The SJB’s move to oust Gammanpila from the Cabinet will lead to an interesting situation; the government will defeat the no-faith motion in question for its own sake rather than Gammanpila’s, but in so doing it will give the lie to Kariyawasam’s claim that Gammanpila alone should be held responsible for the fuel price hikes. Thus, the SLPP’s vote against the no-faith motion will become an indictment of its own General Secretary! Whether MP Kariyawasam, who is out for Gammanpila’s scalp, will eat his words and vote against the SBJ’s motion remains to be seen.

The SJB knows that its vote of no confidence will flop and give the government an opportunity to score another win in Parliament. Why is it tabling the motion, then? It is apparently trying to put the government on the defensive at least temporarily, and divert the attention of Parliament as well as the public away from the problems it is expected to face after the swearing-in of UNP Leader Ranil Wickremesinghe, who is said to be eyeing the post of the Opposition Leader; the SJB is apparently trying to get all anti-government political parties to vote for the no-faith motion against Gammanpila, who is immensely disliked by the JVP and the TNA as well, in a bid to claim that its leader Sajith Premadasa commands the support of the entire Opposition. Maybe, the SJB is also trying to prevent the anti-government forces that are disappointed with its poor performance as the main Opposition party, from rallying around Wickremesinghe.

The SJB is barking up the wrong tree. The government has stood by Gammanpila and taken responsibility for the fuel price hikes, and therefore the no-faith motion at issue should be moved against the government instead of Gammanpila.

Fuel price hikes presage only the beginning of trouble for the public; the worst is yet to come. Speculation is rife that the prices of several other commodities including wheat flour and cooking gas will increase soon. The government is desperate for funds and does not care where they come from; it is like a bull in a pandemic treatment centre, goring hapless Covid patients.

There is no gainsaying that the government has to boost the state revenue, which has dropped due to lockdowns, etc., but it would have been able to do so without hurting the public so much if it had acted prudently in April, when the country should have been closed to prevent an explosive spread of Covid-19. A stitch in April, as we have pointed out in a previous comment, would have saved nine each in May and June. The government played politics with pandemic control in a bid to shore up its crumbling image by allowing the public to revel and forget their worries during the avurudu season. Some television channels keep calling the massive cluster of infections that formed in April ‘avurudu pokura—New Year cluster. Instead, it should be called the pohottu pokura—(lotus) bud cluster—because the government created conditions for its formation.

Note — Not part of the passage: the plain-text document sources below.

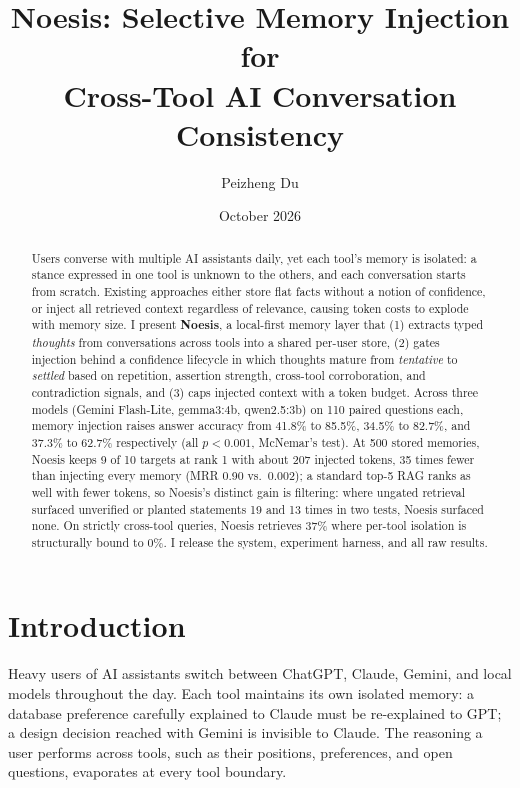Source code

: \documentclass[11pt]{article}
\title{Noesis: Selective Memory Injection for\\Cross-Tool AI Conversation Consistency}
\author{Peizheng Du}
\date{October 2026}
\begin{document}
\maketitle

\begin{abstract}
Users converse with multiple AI assistants daily, yet each tool's memory is
isolated: a stance expressed in one tool is unknown to the others, and each
conversation starts from scratch. Existing approaches either store flat facts
without a notion of confidence, or inject all retrieved context regardless of
relevance, causing token costs to explode with memory size. I present
\textbf{Noesis}, a local-first memory layer that (1) extracts typed
\emph{thoughts} from conversations across tools into a shared per-user store,
(2) gates injection behind a confidence lifecycle in which thoughts mature from
\emph{tentative} to \emph{settled} based on repetition, assertion strength,
cross-tool corroboration, and contradiction signals, and (3) caps injected
context with a token budget. Across three models (Gemini Flash-Lite,
gemma3:4b, qwen2.5:3b) on 110 paired questions each, memory injection raises
answer accuracy from 41.8\% to 85.5\%, 34.5\% to 82.7\%, and 37.3\% to
62.7\% respectively (all $p<0.001$, McNemar's test). At 500 stored memories,
Noesis keeps 9 of 10 targets at rank 1 with about 207 injected tokens, 35
times fewer than injecting every memory (MRR 0.90 vs.\ 0.002); a standard
top-5 RAG ranks as well with fewer tokens, so Noesis's distinct gain is
filtering: where ungated retrieval surfaced unverified or planted statements
19 and 13 times in two tests, Noesis surfaced none. On strictly cross-tool
queries, Noesis retrieves 37\% where per-tool isolation is structurally bound
to 0\%. I release the system, experiment harness, and all raw results.
\end{abstract}

\section{Introduction}
\label{sec:intro}

Heavy users of AI assistants switch between ChatGPT, Claude, Gemini, and local
models throughout the day. Each tool maintains its own isolated memory: a
database preference carefully explained to Claude must be re-explained to
GPT; a design decision reached with Gemini is invisible to Claude. The
reasoning a user performs across tools, such as their positions, preferences,
and open questions, evaporates at every tool boundary.
\end{document}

It is surprising that the Opposition has not moved a no-faith motion against the government for ignoring health experts’ repeated calls for lockdowns in April to prevent the rapid transmission of the virus, exposing the public to danger, mismanaging the vaccination campaign, causing economic hardships to the pandemic-hit people, and trying to import luxury vehicles for the MPs amidst the current crises.

The Opposition does not seem to be with it.